By Madhulika Dash; Picture courtesy Alka Jena
The first one will always crumble, says Manju Dash, as he guides tiny hands to make a cross on the griddle, or as most of them call it 'plus crepe'. It is almost the same, she continues, “albeit with a few differences like the batter is made of rice, and instead of the spatula, here it is a bunch of dhoobo grass (bermuda grass) tied into a brush that will be used to create patterns that are as thin, soft and supple as a well made French crepe. This however will be Chunchi Patra Pitha, or as some would call, Chinchi Patra Pitha.”
Incidentally, both the names come from the appearance, which is like a finely woven mesh, andthe technique of making it which at one point of time, says the septuagenarian culinary custodian, “was done with hand much like the Bangladeshi Chita Pitha Ruti, then came the brush made of grass which gave the pitha the same paper thin effect but with ease of doing so, to eventually a cotton ball/muslin cloth that eased the process of making this quick treat even easier.”
Fascinatingly, the two different styles of making the pitha is still followed in Das' maternal home and that of her in-laws where it has turned into a favourite treat for Lord Krishna.
For a pitha that is traditionally made today for the ocassion of Manabasa Gurubar (Lakshmi Puja) mostly, the journey of Chunchi Patra pitha , explains Dash, “began as one of the many ways that the produce could be used more efficiently. As a coastal kingdom back in the day, Odisha or Odra Desh was always a rice growing region that was rich with palm, coconut trees, fish and boasted of one of the oldest jaggery making industry. In fact, not just the portal towns of erstwhile Kalinga, every village that bore proximity to the sea were adept at a few things: the cultivation of a variety of paddy, the making of puffed rice (mudhi) and puffed paddy (khai), jaggery from palm and the art of pitha making – a huge variety of that some of which today we hear in stories or only can see a much evolved format.”

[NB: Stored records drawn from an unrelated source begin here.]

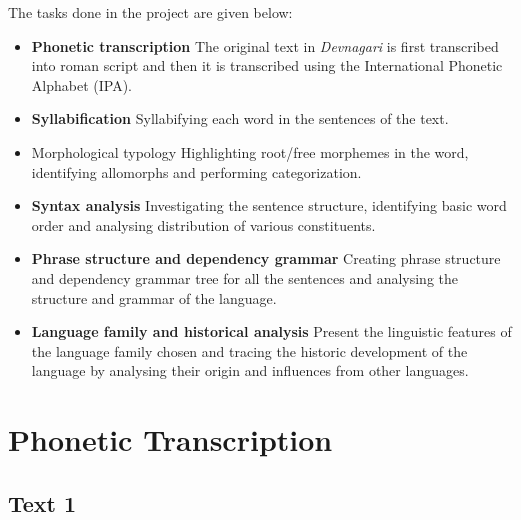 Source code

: \documentclass[17pt]{extarticle}
\begin{document}
The tasks done in the project are given below:
\begin{itemize}
    \item \textbf{Phonetic transcription}
    The original text in \emph{Devnagari} is first transcribed into roman script and then it is transcribed using the International Phonetic Alphabet (IPA).
    \item \textbf{Syllabification}
    Syllabifying each word in the sentences of the text.
    \item Morphological typology
    Highlighting root/free morphemes in the word, identifying allomorphs and performing categorization.
    \item \textbf{Syntax analysis}
    Investigating the sentence structure, identifying basic word order and analysing distribution of various constituents.
    \item \textbf{Phrase structure and dependency grammar}
    Creating phrase structure and dependency grammar tree for all the sentences and analysing the structure and grammar of the language.
    \item \textbf{Language family and historical analysis}
    Present the linguistic features of the language family chosen and tracing the historic development of the language by analysing their origin and influences from other languages.

\end{itemize}

\section*{\textbf{Phonetic Transcription}}

\subsection*{Text 1}
\end{document}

What however garnered Chunchi Patra pitha, which, she continues, “needs a little skill to perfect is the easiness of the pitha. Unlike most pithas designed for a particular ritual or celebration that needs special preparation, Chunchi Patra Pitha can be made often with available resources. The only ingredient that is a must-have is the rice, which can be polished, unpolished, boiled or even broken.”
Chunchi Patra fame lay in its simplicity. Unlike its brethern that needed soaking, fermentation after grinding, this stylised version was made with a simple rice batter, says Dash, “where the rice was soaked for a few hours prior and once they could be broken between two fingertips, it was ready to be ground into a thin paste that was applied on swift stroke on a griddle, stuffed and folded into a parcel.”

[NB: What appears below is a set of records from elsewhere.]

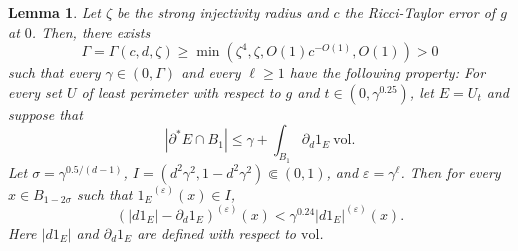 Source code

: \documentclass[reqno,12pt,letterpaper]{amsart}
\newcommand{\vol}{\mathrm{vol}}
\newtheorem{lemma}[theorem]{Lemma}
\theoremstyle{definition}
\numberwithin{equation}{section}
\begin{document}
\begin{lemma}\label{big mollify}
Let $\zeta$ be the strong injectivity radius and $c$ the Ricci-Taylor error of $g$ at $0$.
Then, there exists
\begin{equation}\label{estimates on Gamma}
\Gamma = \Gamma(c, d, \zeta) \geq \min(\zeta^4, \zeta, O(1)c^{-O(1)}, O(1)) > 0
\end{equation}
such that every $\gamma \in (0, \Gamma)$ and every $\ell \geq 1$ have the following property:
For every set $U$ of least perimeter with respect to $g$ and $t \in (0, \gamma^{0.25})$, let $E = U_t$ and suppose that
\begin{equation}\label{hypothesis on Giusti73}
|\partial^* E \cap B_1| \leq \gamma + \int_{B_1} \partial_d 1_E~\vol.
\end{equation}
Let $\sigma = \gamma^{0.5/(d-1)}$, $I = (d^2 \gamma^2, 1 - d^2\gamma^2) \Subset (0, 1)$, and $\varepsilon = \gamma^\ell$.
Then for every $x \in B_{1 - 2\sigma}$ such that ${1_E}^{(\varepsilon)}(x) \in I$,
$$(|d1_E| - \partial_d 1_E)^{(\varepsilon)}(x) < \gamma^{0.24} |d1_E|^{(\varepsilon)}(x).$$
Here $|d1_E|$ and $\partial_d 1_E$ are defined with respect to $\vol$.
\end{lemma}
\end{document}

The complete process works like a clockwork and quick. The idea behind making the pitha this way, she continues, “was to ensure that there is no moisture in either the paper like pitha or the filling, and yet it is soft enough that allowed creativity – the pitha can be rolled like a cigar (as shown in the picture) or the traditional way of turning it into a pracel - and had this melt in the mouth consistency. One of the reasons why the batter was kept absolutely thin for easy spread and the size of the pithas no more than two good bites.”
These factors while made Chunchi Patra Pitha a popular snack that could energise and a staple on the port and trading routes, it also lend it that intricacy, especially back in the day when most cooking was done on a chullah, and only the most experienced hand would be given the responsibility to make the pitha as over the time that griddle would turn super hot and thus needed both speed and timing to get these soft, delicious parcels out in time.”
Curiously, for all the easeness, artistry and goodness that the pitha had, recalls Dash, “over the years, it did lose the plot to the likes of Chakuli Pitha that even though appears like a plain Uttapa has the same versatility of taking on any filling, is soft and has a shelf life for an entire day thanks to the lentil used in the fermented batter. Why, there is little explanation even for the culinary custodian, who has taken upon herself to educate the new generation to some of the lesser known pithas of Odisha, one pitha at a time. But is glad that its association with Lakshmi Puja, we still speak about it.
In the past few years, Chunchi Patra Pitha has seen a resurgence courtesy culinary researcher like Alka Jena, who find the composition of the pitha a classic case study in the creation of classics. “It is the finest showcase of cook's ingenuity of not just knowing the ingredient and how to use the technique and heat to create a dish that is as unique in its flavours as it is in presenting a canvas to experiment.”
That could be the perfect reason to discover Chunchi Patra Pitha – the wondorous crepe of the East.